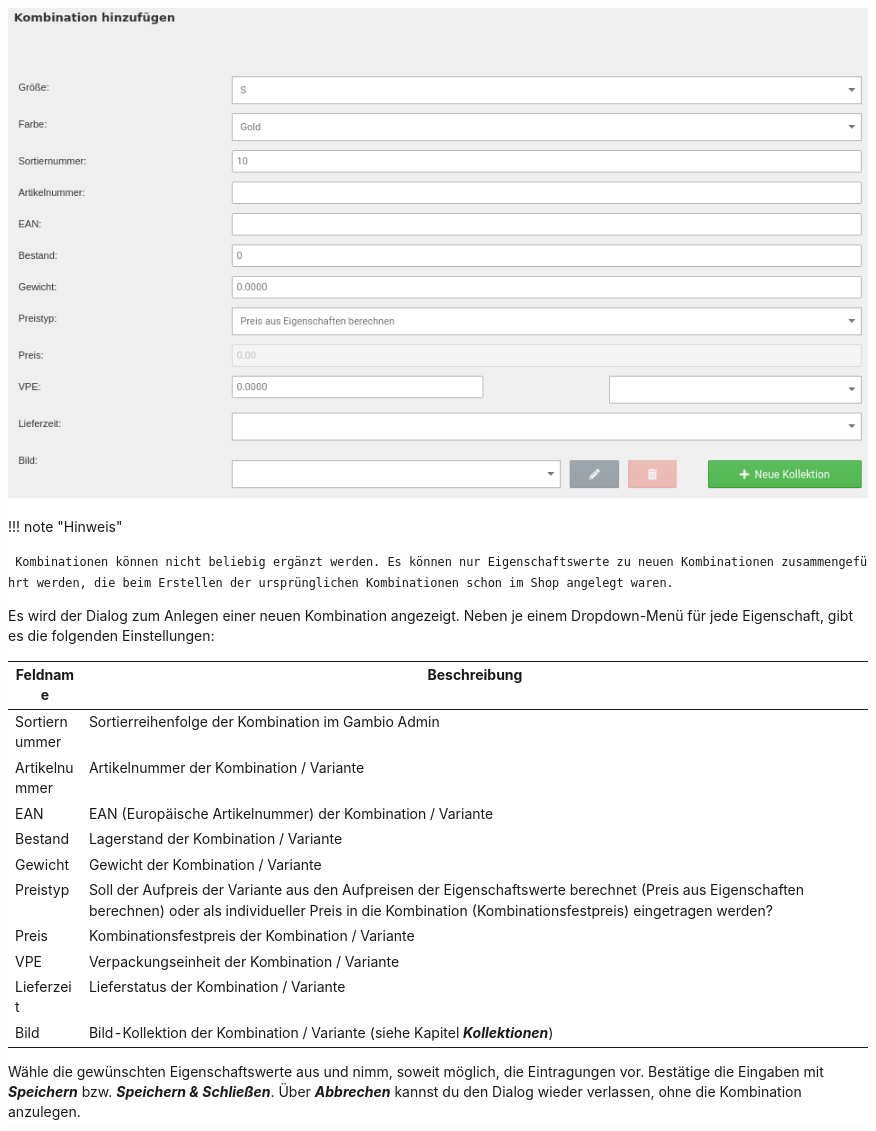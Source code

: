 ![](../../Bilder/ArtikelEigenschaften_KombinationsuebersichtMaskeKombinationHinzufuegen.png "Maske _**Kombination hinzufügen**_")

!!! note "Hinweis"

	 Kombinationen können nicht beliebig ergänzt werden. Es können nur Eigenschaftswerte zu neuen Kombinationen zusammengeführt werden, die beim Erstellen der ursprünglichen Kombinationen schon im Shop angelegt waren.

Es wird der Dialog zum Anlegen einer neuen Kombination angezeigt. Neben je einem Dropdown-Menü für jede Eigenschaft, gibt es die folgenden Einstellungen:

|Feldname|Beschreibung|
|--------|------------|
|Sortiernummer|Sortierreihenfolge der Kombination im Gambio Admin|
|Artikelnummer|Artikelnummer der Kombination / Variante|
|EAN|EAN \(Europäische Artikelnummer\) der Kombination / Variante|
|Bestand|Lagerstand der Kombination / Variante|
|Gewicht|Gewicht der Kombination / Variante|
|Preistyp|Soll der Aufpreis der Variante aus den Aufpreisen der Eigenschaftswerte berechnet \(Preis aus Eigenschaften berechnen\) oder als individueller Preis in die Kombination \(Kombinationsfestpreis\) eingetragen werden?|
|Preis|Kombinationsfestpreis der Kombination / Variante|
|VPE|Verpackungseinheit der Kombination / Variante|
|Lieferzeit|Lieferstatus der Kombination / Variante|
|Bild|Bild-Kollektion der Kombination / Variante \(siehe Kapitel _**Kollektionen**_\)|

Wähle die gewünschten Eigenschaftswerte aus und nimm, soweit möglich, die Eintragungen vor. Bestätige die Eingaben mit _**Speichern**_ bzw. _**Speichern & Schließen**_. Über _**Abbrechen**_ kannst du den Dialog wieder verlassen, ohne die Kombination anzulegen.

========================================================================

Action item:
Could you return all lines from the data above that contain the string "Artikelnummer"?

Task answer:
|Artikelnummer|Artikelnummer der Kombination / Variante|
|EAN|EAN \(Europäische Artikelnummer\) der Kombination / Variante|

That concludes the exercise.